I need to be sleeping. I need to be laying in bed (preferably listening to Delilah) and letting my mind drift into a dream that I'll awake to and say "what the hell?"
But here I am - searching the internet, looking for something new and interesting, waiting for something news worthy to happen. I don't know why I do this to myself. It seems as though each night I need to be sleeping, I can't and each night I can be wide awake, I am exhausted.
Maybe deep thinking about whatever I'm about to write here will tucker me out. I don't think I've ever had thoughts THAT deep, but you never know.

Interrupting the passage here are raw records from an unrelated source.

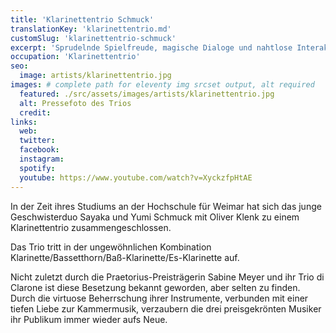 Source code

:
 ```yaml
---
title: 'Klarinettentrio Schmuck'
translationKey: 'klarinettentrio.md'
customSlug: 'klarinettentrio-schmuck'
excerpt: 'Sprudelnde Spielfreude, magische Dialoge und nahtlose Interaktion kommen bei diesen Musikern zusammen. Das Programm des Trios reicht von klassischer Musik über Jazz bis hin zu moderner Musik. '
occupation: 'Klarinettentrio'
seo:
  image: artists/klarinettentrio.jpg
images: # complete path for eleventy img srcset output, alt required
  featured: ./src/assets/images/artists/klarinettentrio.jpg
  alt: Pressefoto des Trios
  credit:
links:
  web:
  twitter:
  facebook:
  instagram:
  spotify:
  youtube: https://www.youtube.com/watch?v=XyckzfpHtAE
---
```


In der Zeit ihres Studiums an der Hochschule für Weimar hat sich das junge Geschwisterduo Sayaka und Yumi Schmuck mit Oliver Klenk zu einem Klarinettentrio zusammengeschlossen.

Das Trio tritt in der ungewöhnlichen Kombination Klarinette/Bassetthorn/Baß-Klarinette/Es-Klarinette auf.

Nicht zuletzt durch die Praetorius-Preisträgerin Sabine Meyer und ihr Trio di Clarone ist diese Besetzung bekannt geworden, aber selten zu finden. Durch die virtuose Beherrschung ihrer Instrumente, verbunden mit einer tiefen Liebe zur Kammermusik, verzaubern die drei preisgekrönten Musiker ihr Publikum immer wieder aufs Neue.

Classes are going well - my senior psychology class has been a struggle for me. We don't have exams, or long papers, but we discuss theories and ideas about life that I don't agree with. There are times I sit in my desk, next to my peers and bubble inside with anxiety and defensive thoughts wondering why anyone would want to take their beliefs about LIFE in that direction. The topic was the existential theory. For those that don't know, it is the idea that our lives don't hold any true meaning. We only hold meaning in our lives because we have the ability, as humans, to do so. It is what separates from animals. Those that agree with this say there is a positive side: we are able to create our own meaning through self-actualizing, and also know that true meaning is fictitious.
...I'm sorry. What? That doesn't make ANY sense. FYI, if you read about this theory it is going to sound a lot more academic and unbiased, but that is pretty much what I got from it.
Go ahead and make your own interpretations of it, but here are my overall thoughts: PISS ON THAT! Our lives hold meaning and purpose that is worth pursuing: where would we be if everyone thought this way?